Luo Laughter "I speak of Africa and golden joys"



Sunday, 26 February 2012

Ignore the automatic dating


BLOG 16,   23rd Feb.     Back to Nairobi.

Up betimes to complete my packing; then the last service in the little chapel, Alois presiding.  This joining the catholic fathers has made this trip so special.

Morris was due at 8.15; he came at 8.30 which panicked me slightly, as I had no shillingi left, and needed to go to the ATM to get some money to pay Morris and give him a tip.   We made the bus in good time, and Paul was there to say a final goodbye. 

The bus left late, after a long discussion about a spare tyre with a large area of wire showing through the rubber.  However, they decided it was better than nothingso I hoped they wouldn't have to use it !

Trip was the same as coming, only in reverse.  Very dusty and dry everywhere.  We stopped in Kericho for ten minutes, then went via Kabianga and Bomet to Narok.  I remembered our trip from Kabianga when it was a bumpy murram road, back to Kericho with Lizzie aged about 4 or 5, with a broken collar bone, and then when we got to the Tea Hospital, how she thought they were going to chop her hair off, because in order to put her in a figure of 8 strapping, the nurse had to lift up her pigtails out of the way ! 

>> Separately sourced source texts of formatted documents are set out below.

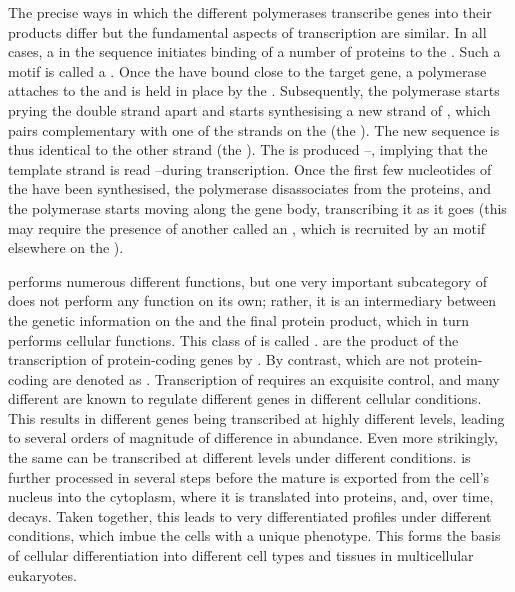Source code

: The precise ways in which the different polymerases transcribe genes into their
\rna products differ but the fundamental aspects of transcription are similar.
In all cases, a  in the
\dna sequence initiates binding of a number of \tf proteins to the \dna. Such a
motif is called a . Once the \tf[s] have bound close to the
target gene, a polymerase attaches to the \dna and is held in place by the
\tf[s]. Subsequently, the polymerase starts prying the double strand apart and
starts synthesising a new strand of \rna, which pairs complementary with one of
the strands on the \dna (the ). The new \rna[’s]
sequence is thus identical to the other \dna strand (the ). The \rna is produced \fivep--\threep, implying that the template
strand is read \threep--\fivep during transcription. Once the first few
nucleotides of the \rna have been synthesised, the polymerase disassociates from
the \tf proteins, and the polymerase starts moving along the gene body,
transcribing it as it goes (this may require the presence of another \tf called
an , which is recruited by an  motif
elsewhere on the \dna).

\rna performs numerous different functions, but one very important subcategory
of \rna does not perform any function on its own; rather, it is an intermediary
between the genetic information on the \dna and the final protein product, which
in turn performs cellular functions. This class of \rna is called \mrna.
\mrna[s] are the product of the transcription of protein-coding genes by .
By contrast, \rna[s] which are not protein-coding are denoted as \ncrna.
Transcription of \mrna requires an exquisite control, and many different \tf[s]
are known to regulate different genes in different cellular conditions. This
results in different \mrna genes being transcribed at highly different levels,
leading to several orders of magnitude of difference in \mrna abundance. Even
more strikingly, the same \mrna can be transcribed at different levels under
different conditions. \mrna is further processed in several steps before the
mature \mrna is exported from the cell’s nucleus into the cytoplasm, where it is
translated into proteins, and, over time, decays. Taken together, this leads to
very differentiated \mrna profiles under different conditions, which imbue the
cells with a unique phenotype. This forms the basis of cellular differentiation
into different cell types and tissues in multicellular eukaryotes.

Twenty minute stop in Narok.   Just time for the 10 bob high-type, surprisingly clean, but I still gave it the baby wipe treatment.

Going across the Maasai plains again, the wheat had all been harvested, and I noticed that vast areas have been ploughed, where once was dry bush.   With it being so dry and windy, I wonder if the powers that be, the agricultural experts, have remembered what happened in the US in the 1930's, when dry, windy weather blew away millions of tons of topsoil, creating the dust-bowl ?   Lots of spiralling columns of dust are going up and up into the sky, some carrying plastic rubbish several hundred feet into the sky.   Plastic bags and plastic bottles are everywhere, especially in and near the towns; if only Kenya had continued to use paper bags, and newspaper to wrap things, and glass bottles to collect liquids like milk, which is now sold in thin plastic bags.  The mobile phone has transformed Kenya; the plastic bag is destroying it.

A few animals once past the farm area; impala and Grants gazelles, lots of baboons and a solitary zebra.  I suspect in a few years, even these will disappear. 

Into the outskirts of Nairobi, once climbed up the escarpment and the wonderful views across the Rift Valley, but with a brown haze of dust.    Rush hour, and the bus driver had to reverse the bus and try to find a way to Fire Station Lane (bus depot off River Road) as several roads were being repaired and rebuilt, causing chaos and traffic jams.   Nairobi has over 4,000,000 people living in it; and most of them seem to be moving around the congested city in rush hour.   One day, everything will come to a standstill !

Peterson met me from the bus, and took me back to the ASK guest house, where I had a really grotty room this time.  They need to upgrade seriously.  No lamp-shades, no bed side lamp, cold shower, a bathroom that needed the door opening outwards so one could sit on the loo with the door shut, and as for the looit had been installed tipping backwards, so what one did, didn't drop into the water 

Food was OK; I enjoyed myself Swede watchinga group of ten Swedish pensioners, all over-weight with bum-bags perched on their spare tyres (I can talk !), and who had obviously been to the Mara, for several of them were wearing Maasai necklaces which dangled in the soup.   Another Archbishop here, and an English ex-vicar from Worcester who had come for a three year stint to start a training centre and retreat house at Limuru.